Nach Jahrzehnten bemerkenswerter Fortschritte geraten die Rechte von Frauen und Mädchen weltweit immer stärker unter Druck. Darauf hat der Bevölkerungsfonds der Vereinten Nationen (UNFPA) in einem aktuellen Bericht hingewiesen. Fast die Hälfte des weiblichen Teils der Weltbevölkerung werde daran gehindert, eigenständig über ihre Sexualität und Fortpflanzung zu bestimmen.

Die Rechte von Frauen und Mädchen würden zurückgedrängt, warnte UNFPA-Chefin Natalia Kanem, die Ärmsten und Minderheiten seien am stärksten benachteiligt. So sterben jeden Tag 800 Frauen während oder nach einer Geburt. Die Hälfte der Todesfälle im Zusammenhang mit Schwangerschaft, Geburt oder Komplikationen danach entfalle auf Länder mit humanitären Krisen oder Konflikten.

Interessant an dem über 170 Seiten starken Report ist, dass sich die Berichterstatterinnen und Berichterstatter nicht auf staatliche Statistiken und Statements von Regierenden beschränken, sondern auch Beispiele für Gegenwehr und Engagement der Betroffenen aufgreifen. So wird beschrieben, wie sich Textilarbeiterinnen im indischen Bundesstaat Tamil Nadu selbstständig in einer Gewerkschaft organisierten, um gegen Ausbeutung und Unterdrückung vorzugehen. Thivya Rakini, eine der Gewerkschafterinnen, erläutert in dem Bericht die Hintergründe: „80 Prozent der Arbeitskräfte sind Frauen, 60 Prozent von ihnen gehören der marginalisierten Kaste der Dalit an. Aber das Management und die Vorarbeiter sind Männer aus den höheren Kasten. Es fällt ihnen nicht leicht zuzuhören, wenn ihnen eine Dalit-Arbeiterin sagt, dass sie etwas falsch machen.“ Da auch in den meisten Gewerkschaften Männer das Sagen haben und die Anliegen der Arbeiterinnen ignorierten, gründeten sie ihre eigene Organisation, die „Tamil Nadu Textile and Common Labour Union“ (TTCU).
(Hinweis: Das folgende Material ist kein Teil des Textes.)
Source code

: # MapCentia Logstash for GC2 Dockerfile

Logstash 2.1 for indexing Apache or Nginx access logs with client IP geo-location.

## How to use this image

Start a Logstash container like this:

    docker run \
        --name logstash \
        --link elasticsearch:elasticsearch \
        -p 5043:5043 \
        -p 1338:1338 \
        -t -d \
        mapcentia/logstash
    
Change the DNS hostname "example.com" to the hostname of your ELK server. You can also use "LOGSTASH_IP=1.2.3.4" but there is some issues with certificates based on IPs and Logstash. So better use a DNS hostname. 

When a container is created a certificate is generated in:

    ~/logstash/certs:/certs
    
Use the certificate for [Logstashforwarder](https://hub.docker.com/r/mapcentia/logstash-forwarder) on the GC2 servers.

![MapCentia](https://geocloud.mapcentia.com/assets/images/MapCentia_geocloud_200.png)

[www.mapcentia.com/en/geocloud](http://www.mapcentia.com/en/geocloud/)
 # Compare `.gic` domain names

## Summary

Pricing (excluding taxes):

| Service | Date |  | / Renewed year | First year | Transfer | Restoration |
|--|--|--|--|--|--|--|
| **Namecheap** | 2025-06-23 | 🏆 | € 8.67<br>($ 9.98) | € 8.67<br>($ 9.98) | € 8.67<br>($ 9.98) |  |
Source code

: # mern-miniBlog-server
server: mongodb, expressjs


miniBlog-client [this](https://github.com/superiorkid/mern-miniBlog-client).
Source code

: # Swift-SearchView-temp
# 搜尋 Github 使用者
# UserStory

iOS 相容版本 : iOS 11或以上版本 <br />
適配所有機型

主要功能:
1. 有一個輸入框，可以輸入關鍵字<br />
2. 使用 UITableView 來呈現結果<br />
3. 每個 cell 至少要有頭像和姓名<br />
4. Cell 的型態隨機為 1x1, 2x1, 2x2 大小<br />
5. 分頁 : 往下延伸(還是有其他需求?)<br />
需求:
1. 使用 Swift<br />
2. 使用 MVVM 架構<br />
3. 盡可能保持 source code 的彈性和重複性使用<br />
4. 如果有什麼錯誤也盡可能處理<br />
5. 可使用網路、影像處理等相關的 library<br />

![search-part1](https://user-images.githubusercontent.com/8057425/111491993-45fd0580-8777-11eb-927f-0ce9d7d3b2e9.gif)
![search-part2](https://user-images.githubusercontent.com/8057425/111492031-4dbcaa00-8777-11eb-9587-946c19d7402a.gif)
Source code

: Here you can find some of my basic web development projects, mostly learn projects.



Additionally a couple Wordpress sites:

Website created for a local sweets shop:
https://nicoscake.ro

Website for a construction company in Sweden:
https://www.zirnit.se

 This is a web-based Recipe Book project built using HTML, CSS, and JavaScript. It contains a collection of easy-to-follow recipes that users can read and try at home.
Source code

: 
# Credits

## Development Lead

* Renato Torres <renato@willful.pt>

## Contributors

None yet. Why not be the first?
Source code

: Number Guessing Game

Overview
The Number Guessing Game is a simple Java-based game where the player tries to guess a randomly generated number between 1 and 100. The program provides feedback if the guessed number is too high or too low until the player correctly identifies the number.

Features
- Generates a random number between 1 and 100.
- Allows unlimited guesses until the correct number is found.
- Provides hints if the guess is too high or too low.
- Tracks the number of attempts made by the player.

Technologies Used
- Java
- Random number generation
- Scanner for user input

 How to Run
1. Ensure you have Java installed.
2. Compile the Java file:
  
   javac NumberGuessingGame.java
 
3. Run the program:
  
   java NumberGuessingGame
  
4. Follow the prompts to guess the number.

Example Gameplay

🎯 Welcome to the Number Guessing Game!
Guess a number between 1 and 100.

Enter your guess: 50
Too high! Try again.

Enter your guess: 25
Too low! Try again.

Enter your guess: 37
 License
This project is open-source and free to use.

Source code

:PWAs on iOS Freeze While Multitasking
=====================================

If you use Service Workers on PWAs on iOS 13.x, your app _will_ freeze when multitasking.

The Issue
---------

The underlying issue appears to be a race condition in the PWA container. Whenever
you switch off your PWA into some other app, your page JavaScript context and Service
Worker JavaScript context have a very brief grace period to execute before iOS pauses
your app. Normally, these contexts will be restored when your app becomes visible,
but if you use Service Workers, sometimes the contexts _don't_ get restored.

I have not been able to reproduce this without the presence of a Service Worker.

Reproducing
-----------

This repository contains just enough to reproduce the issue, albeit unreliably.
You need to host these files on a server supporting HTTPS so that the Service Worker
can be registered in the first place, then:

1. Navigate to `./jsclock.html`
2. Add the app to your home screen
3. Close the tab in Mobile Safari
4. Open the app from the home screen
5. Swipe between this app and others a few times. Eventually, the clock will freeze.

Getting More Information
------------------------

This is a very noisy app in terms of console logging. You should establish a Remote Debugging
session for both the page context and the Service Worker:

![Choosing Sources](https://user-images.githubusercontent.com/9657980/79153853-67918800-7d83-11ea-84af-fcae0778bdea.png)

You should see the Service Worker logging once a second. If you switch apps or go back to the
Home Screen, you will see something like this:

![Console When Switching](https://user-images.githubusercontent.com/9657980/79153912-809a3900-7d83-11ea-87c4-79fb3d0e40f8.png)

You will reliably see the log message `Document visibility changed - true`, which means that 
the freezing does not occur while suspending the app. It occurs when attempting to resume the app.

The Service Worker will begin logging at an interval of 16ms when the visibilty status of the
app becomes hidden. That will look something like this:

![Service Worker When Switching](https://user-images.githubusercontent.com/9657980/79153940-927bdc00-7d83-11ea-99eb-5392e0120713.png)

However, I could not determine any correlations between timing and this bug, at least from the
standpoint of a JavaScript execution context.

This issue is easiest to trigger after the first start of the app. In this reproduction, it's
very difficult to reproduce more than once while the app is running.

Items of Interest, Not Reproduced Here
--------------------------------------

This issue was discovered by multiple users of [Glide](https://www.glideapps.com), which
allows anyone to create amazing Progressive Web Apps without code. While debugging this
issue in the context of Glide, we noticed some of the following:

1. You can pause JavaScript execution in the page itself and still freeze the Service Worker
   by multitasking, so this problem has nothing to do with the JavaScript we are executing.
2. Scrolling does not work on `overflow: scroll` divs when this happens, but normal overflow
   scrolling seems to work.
Der UN-Report räumt zugleich mit einer in Europa und Nordamerika gerne verbreiteten Sichtweise auf, wonach Frauenunterdrückung vor allem die eigene Schuld der Entwicklungsländer sei. Verwiesen wird auf einen im Juli 2023 vom UN-Generalsekretär veröffentlichten Bericht über die Bedeutung des Kolonialismus für Gewalt und Diskriminierung gegen Frauen und andere Minderheiten. Die Untersuchung weist darauf hin, dass die Kolonialmächte gezielt auf die Stigmatisierung und Kriminalisierung von gleichgeschlechtlicher Liebe, Transgender-Identitäten und anderen Formen von Diversität gesetzt hätten, um ihre Macht über die kolonialisierten Völker zu festigen. Vor der Ankunft der Kolonialherren habe es in den betroffenen Ländern und Regionen dagegen oft vielfältige Formen sexueller Orientierung und geschlechtlicher Identitäten gegeben. Als Beispiele werden die „zweigeistigen Personen“ in Nordamerika, die Bonju in Europa, die Hijra in Indien und Bangladesch und andere genannt. Dagegen setzten die Kolonialmächte auf religiöse Indoktrination, die Verfolgung abweichender sexueller und geschlechtlicher Identitäten sowie die Etablierung strikter sozialer Hierarchien, etwa durch Spanier, Portugiesen, Briten und Franzosen.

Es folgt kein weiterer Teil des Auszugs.